Separated by a narrow passageway, Monastery 2 is immediately west of Monastery 1, is much smaller in size, and only has a ground floor.
Housing 18 cells, it is thought that this monastery may have been one of the first structures to be built at Ratnagiri, with construction possibly starting as early as the 5th century A.D. Further alterations and additions were made in the 7th and 11th centuries A.D.
The central shrine houses an image of Shakyamuni in a Varada Mudra pose. Immediate outside Monastery 2 are a plethora of votive stupas, other small carvings, and a couple of other small temples housing sculptures.
Many of these votive stupas appears to be in-situ, almost as if they were excavated a few years ago and the area has since grassed over. The fact that so many of them appear to be set within a rectangular hollow suggests to me that this might well be the case.
As you look around this quite large site, you start to appreciate just how much more there is yet to be unearthed. Scenes like this really get my trowel twitching, how I’d love to one day spend a significant amount of time in India at an archaeological excavation. With 21 years experience of fieldwork, much of which has been spend supervising and teaching the discipline, I’d like to think I would be of some use :-).
Situated on the highest point of the site, it’s a short walk from Monastery 2 up to the 9th century brick built main stupa.
It is thought this stupa was built on the site of a much earlier stupa, and is now in a partially ruined state. It’s almost impossible to know the original height of this stupa, although just looking at what survives today perhaps suggests it was an impressive structure.
In total over 700 carved votive stupas have been found at Ratnagiri, and here there are a large number scattered among both the main stupa and other smaller brick built stupas.
Almost all the votive stupas have been carved from a single piece of stone, and with evidence of some partially completed examples, this suggests that they were made very close to or at the site itself.
The volume and variety of these small stupas is almost unprecedented at any other Buddhist site in India, with over 20 deities having been identified. Most of these stupas are thought to date from the 9th to 13th century A.D.
Interestingly during excavations here over 1,300 clay seals were found, many of which contained the legend “Sri Ratnagiri Mahavihariya Aryabikshu Sanghasya“, which helped identify the true name of this site.
Further on beyond the main stupa a little way down the slope of the hill is the 15th century Mahakala Temple. This temple was originally built over the top of an earlier Buddhist stupa, and was relocated to the side of the site by the ASI between 1997 and 2004.
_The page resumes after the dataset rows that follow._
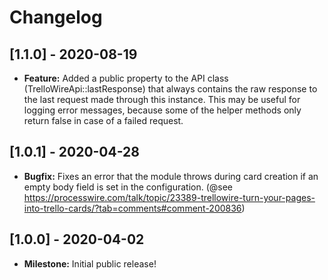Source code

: # Changelog

## [1.1.0] - 2020-08-19

- **Feature:** Added a public property to the API class (TrelloWireApi::lastResponse) that always contains the raw response to the last request made through this instance. This may be useful for logging error messages, because some of the helper methods only return false in case of a failed request.

## [1.0.1] - 2020-04-28

- **Bugfix:** Fixes an error that the module throws during card creation if an empty body field is set in the configuration. (@see https://processwire.com/talk/topic/23389-trellowire-turn-your-pages-into-trello-cards/?tab=comments#comment-200836)

## [1.0.0] - 2020-04-02

- **Milestone:** Initial public release!
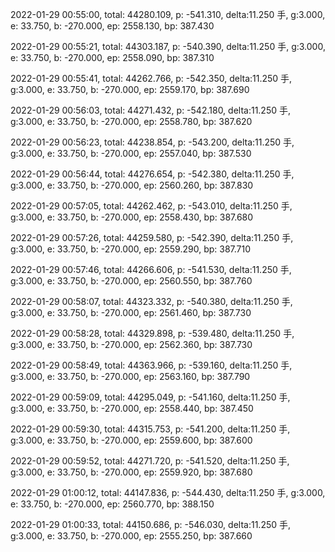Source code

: 2022-01-29 00:55:00, total: 44280.109, p: -541.310, delta:11.250 手, g:3.000, e: 33.750, b: -270.000, ep: 2558.130, bp: 387.430

2022-01-29 00:55:21, total: 44303.187, p: -540.390, delta:11.250 手, g:3.000, e: 33.750, b: -270.000, ep: 2558.090, bp: 387.310

2022-01-29 00:55:41, total: 44262.766, p: -542.350, delta:11.250 手, g:3.000, e: 33.750, b: -270.000, ep: 2559.170, bp: 387.690

2022-01-29 00:56:03, total: 44271.432, p: -542.180, delta:11.250 手, g:3.000, e: 33.750, b: -270.000, ep: 2558.780, bp: 387.620

2022-01-29 00:56:23, total: 44238.854, p: -543.200, delta:11.250 手, g:3.000, e: 33.750, b: -270.000, ep: 2557.040, bp: 387.530

2022-01-29 00:56:44, total: 44276.654, p: -542.380, delta:11.250 手, g:3.000, e: 33.750, b: -270.000, ep: 2560.260, bp: 387.830

2022-01-29 00:57:05, total: 44262.462, p: -543.010, delta:11.250 手, g:3.000, e: 33.750, b: -270.000, ep: 2558.430, bp: 387.680

2022-01-29 00:57:26, total: 44259.580, p: -542.390, delta:11.250 手, g:3.000, e: 33.750, b: -270.000, ep: 2559.290, bp: 387.710

2022-01-29 00:57:46, total: 44266.606, p: -541.530, delta:11.250 手, g:3.000, e: 33.750, b: -270.000, ep: 2560.550, bp: 387.760

2022-01-29 00:58:07, total: 44323.332, p: -540.380, delta:11.250 手, g:3.000, e: 33.750, b: -270.000, ep: 2561.460, bp: 387.730

2022-01-29 00:58:28, total: 44329.898, p: -539.480, delta:11.250 手, g:3.000, e: 33.750, b: -270.000, ep: 2562.360, bp: 387.730

2022-01-29 00:58:49, total: 44363.966, p: -539.160, delta:11.250 手, g:3.000, e: 33.750, b: -270.000, ep: 2563.160, bp: 387.790

2022-01-29 00:59:09, total: 44295.049, p: -541.160, delta:11.250 手, g:3.000, e: 33.750, b: -270.000, ep: 2558.440, bp: 387.450

2022-01-29 00:59:30, total: 44315.753, p: -541.200, delta:11.250 手, g:3.000, e: 33.750, b: -270.000, ep: 2559.600, bp: 387.600

2022-01-29 00:59:52, total: 44271.720, p: -541.520, delta:11.250 手, g:3.000, e: 33.750, b: -270.000, ep: 2559.920, bp: 387.680

2022-01-29 01:00:12, total: 44147.836, p: -544.430, delta:11.250 手, g:3.000, e: 33.750, b: -270.000, ep: 2560.770, bp: 388.150

2022-01-29 01:00:33, total: 44150.686, p: -546.030, delta:11.250 手, g:3.000, e: 33.750, b: -270.000, ep: 2555.250, bp: 387.660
I didn’t walk down to see this temple more fully, but apparently it contains a Buddhist standing relief figure of Manjushri so may be worth exploring further.
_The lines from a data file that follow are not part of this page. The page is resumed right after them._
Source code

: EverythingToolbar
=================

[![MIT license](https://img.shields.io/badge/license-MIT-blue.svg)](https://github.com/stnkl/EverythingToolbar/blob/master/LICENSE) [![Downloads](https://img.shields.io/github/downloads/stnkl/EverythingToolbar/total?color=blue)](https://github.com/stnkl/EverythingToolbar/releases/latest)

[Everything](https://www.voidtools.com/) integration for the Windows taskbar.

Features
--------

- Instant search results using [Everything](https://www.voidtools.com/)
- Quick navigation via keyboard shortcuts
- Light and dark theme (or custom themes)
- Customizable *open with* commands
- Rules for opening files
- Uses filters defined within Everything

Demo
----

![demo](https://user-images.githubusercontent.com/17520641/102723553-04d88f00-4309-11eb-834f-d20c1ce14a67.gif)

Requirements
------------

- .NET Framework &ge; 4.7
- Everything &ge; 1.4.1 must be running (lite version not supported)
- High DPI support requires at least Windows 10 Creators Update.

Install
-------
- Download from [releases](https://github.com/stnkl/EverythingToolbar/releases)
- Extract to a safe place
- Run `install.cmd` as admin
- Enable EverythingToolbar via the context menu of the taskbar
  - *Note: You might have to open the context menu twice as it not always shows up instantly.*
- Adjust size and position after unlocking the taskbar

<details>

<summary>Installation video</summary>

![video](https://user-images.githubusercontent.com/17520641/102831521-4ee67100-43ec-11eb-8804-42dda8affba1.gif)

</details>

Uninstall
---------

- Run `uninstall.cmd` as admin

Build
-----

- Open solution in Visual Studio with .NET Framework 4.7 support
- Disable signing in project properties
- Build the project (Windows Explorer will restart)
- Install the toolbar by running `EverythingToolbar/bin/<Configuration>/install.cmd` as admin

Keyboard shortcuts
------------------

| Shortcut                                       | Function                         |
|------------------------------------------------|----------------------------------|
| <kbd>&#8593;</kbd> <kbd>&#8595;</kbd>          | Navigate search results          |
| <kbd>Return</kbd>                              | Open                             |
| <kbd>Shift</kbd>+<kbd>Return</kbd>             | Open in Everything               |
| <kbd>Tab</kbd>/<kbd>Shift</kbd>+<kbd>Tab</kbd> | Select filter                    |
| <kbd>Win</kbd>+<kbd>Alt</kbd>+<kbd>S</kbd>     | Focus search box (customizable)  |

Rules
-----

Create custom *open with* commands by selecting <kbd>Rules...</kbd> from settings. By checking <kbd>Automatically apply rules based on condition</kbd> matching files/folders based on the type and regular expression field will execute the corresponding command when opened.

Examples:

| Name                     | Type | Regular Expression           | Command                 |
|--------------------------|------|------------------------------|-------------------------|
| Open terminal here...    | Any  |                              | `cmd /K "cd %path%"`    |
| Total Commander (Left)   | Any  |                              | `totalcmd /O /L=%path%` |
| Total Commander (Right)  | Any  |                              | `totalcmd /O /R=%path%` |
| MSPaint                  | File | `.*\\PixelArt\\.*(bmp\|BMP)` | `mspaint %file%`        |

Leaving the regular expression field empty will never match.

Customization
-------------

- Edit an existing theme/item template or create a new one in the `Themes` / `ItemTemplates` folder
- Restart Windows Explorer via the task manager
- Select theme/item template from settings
Monastery 3 is located at the far north of the site, immediately next to a large building surrounded by a blue fence. This building is in fact the Ratnagiri Archaeological Museum, although to access it you have to backtrack out of the archaeological site, turn left, and walk along the road for a bit. It seems a little bizarre not to have access to the museum from the archaeological site itself, I imagine quite a few people completely miss out on visiting the museum as a result.
There is almost nothing to see of Monastery 3. It consists of a single winged building with just three cells.
Ratnagiri was one of the most impressive sites I visited during my time in Odisha. With so much sculptural art still existing in-situ, it really adds to the overall experience and in many respects it is an open-air museum. That said, the Ratnagiri Archaeological Museum is also well worth visiting, you can probably guess what my next blog will be about !
Ratnagiri means “hill of jewels”, I couldn’t think of a more suitable name for this wonderful archaeological site. With no excavations having occurred here in over 60 years, I have no doubt this site has yet to yield all it’s secrets.
The Ratnagiri Buddhist Archaeological Site is open everyday 9am – 5pm. Note that the museum nearby is closed on Fridays.